To get the Bonferroni corrected/adjusted p value, divide the original \(\alpha\)-value by the number of analyses on the dependent variable. The researcher assigns a new alpha for the set of dependent variables (or analyses) that does not exceed some critical value of:

\[\alpha_{critical}= 1 – (1 – \alpha_{alter})^k\]

where \(k\) = the number of comparisons on the same dependent variable.

4.2 Comparision of type I error

Let’s see how Bonferroni correction avoids the Inflated type I error. For example, if you compare five offers in an A(control)/B/C/D/E test, effectively you form four comparisons:

  1. control to B,
  2. control to C,
  3. control to D,
  4. control to E.
Comparision of significance level and confidence level between with and without correction for individual testing and overall testing, where k = 4.
Term Without correction With Bonferroni correction
the significance level for an individual test \(\alpha_{original} = 5\%\) \(\alpha_{alter} = \frac{\alpha_{original}}{k} = \frac{5\%}{4} = 1.25\%\)
The confidence level for an individual test, \(1-\alpha\) \(100\% - 5\% = 95\%\) \(100\% - 1.25\% = 98.75\%\)
The significence level for overall test, \(\alpha_{critical}= 1 – (1 – \alpha_{alter})^k\) \(1 – (1 – 5\%)^k = 18.55\%\) \(1 – (1 – 1.25\% )^4 = 4.91\% \cong 5\%\)
The confidence level for the overall test, \(1-\alpha_{critical}\) \(1-18.55\% = 81.45\%\) \(100\% - 5\% = 95\%\)

(source: Bonferroni Correction)

5. Ten common testing pitfalls and how to avoid them

It is extremely hard to design an A/B test in markdetplace or social networks since user are all connected.

(source: Ten common A/B testing pitfalls and how to avoid them)

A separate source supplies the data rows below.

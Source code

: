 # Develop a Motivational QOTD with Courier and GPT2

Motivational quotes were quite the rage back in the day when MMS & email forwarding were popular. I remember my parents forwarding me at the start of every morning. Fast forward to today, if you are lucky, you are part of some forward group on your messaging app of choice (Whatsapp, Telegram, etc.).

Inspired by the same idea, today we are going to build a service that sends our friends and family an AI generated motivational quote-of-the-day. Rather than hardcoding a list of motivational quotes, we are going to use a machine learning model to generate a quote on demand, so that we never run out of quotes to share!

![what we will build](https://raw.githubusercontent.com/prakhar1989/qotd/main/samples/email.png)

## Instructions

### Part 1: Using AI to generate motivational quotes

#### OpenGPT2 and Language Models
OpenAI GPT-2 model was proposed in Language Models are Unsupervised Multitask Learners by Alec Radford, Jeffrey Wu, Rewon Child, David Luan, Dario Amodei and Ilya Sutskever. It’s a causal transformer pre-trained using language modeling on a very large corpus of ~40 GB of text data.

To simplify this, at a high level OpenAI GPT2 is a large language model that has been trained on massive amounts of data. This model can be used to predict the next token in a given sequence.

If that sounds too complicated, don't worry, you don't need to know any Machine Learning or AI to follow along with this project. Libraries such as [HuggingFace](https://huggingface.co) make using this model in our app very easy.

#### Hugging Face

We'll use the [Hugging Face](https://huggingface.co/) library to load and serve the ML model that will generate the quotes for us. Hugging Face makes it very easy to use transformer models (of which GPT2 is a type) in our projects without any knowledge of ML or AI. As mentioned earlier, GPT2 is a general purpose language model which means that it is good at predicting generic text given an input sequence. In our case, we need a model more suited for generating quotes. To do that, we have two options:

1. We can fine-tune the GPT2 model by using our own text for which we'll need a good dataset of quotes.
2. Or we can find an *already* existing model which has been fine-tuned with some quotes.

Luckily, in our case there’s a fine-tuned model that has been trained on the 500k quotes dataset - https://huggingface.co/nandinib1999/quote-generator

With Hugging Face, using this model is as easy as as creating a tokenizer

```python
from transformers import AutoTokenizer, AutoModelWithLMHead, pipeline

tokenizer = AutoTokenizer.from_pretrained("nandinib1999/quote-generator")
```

5.1 Experimental design stage

Pitfalls Solution
Ignoring the effects of the significance level use Bonferroni correction to avoid the inflated type I error, \(\alpha_{alter} = \frac{\alpha_{original}}{k}\), \(\alpha_{critical}= 1 – (1 – \alpha_{alter})^k\).
Ignoring the effects of statistical power design statistical power, \(1 - \beta\) before the experiment.
Stopping tests prematurely determine an adequate sample size, \(n\)
Using one-tailed tests use Two-tail test to give each alternative equal chance to prove itself as the winner, or use \(Z_{1-\alpha/2}\)
Not considering novelty effects compare the result of subject groups (usually visitors) between the new and returning visitors.
Not considering differences in the consideration period allow some time for visitors who were exposed to the test offers to convert after a new entry to the test has been stopped
Using metrics that do not reflect business objectives use a metric that more impact to the business goal, if possible.

5.2 During experiment stage

Pitfalls Solution
Monitoring tests do not draw conclusions or stop the test before the required sample size is reached
Changing the traffic allocation during the testing period do not change the traffic allocation percentages during the testing period

5.3 Drawing conclusion stage

Pitfalls Solution
Declaring winners of multiple offer tests with no statistically significant difference consider multiple highest result with not significant difference.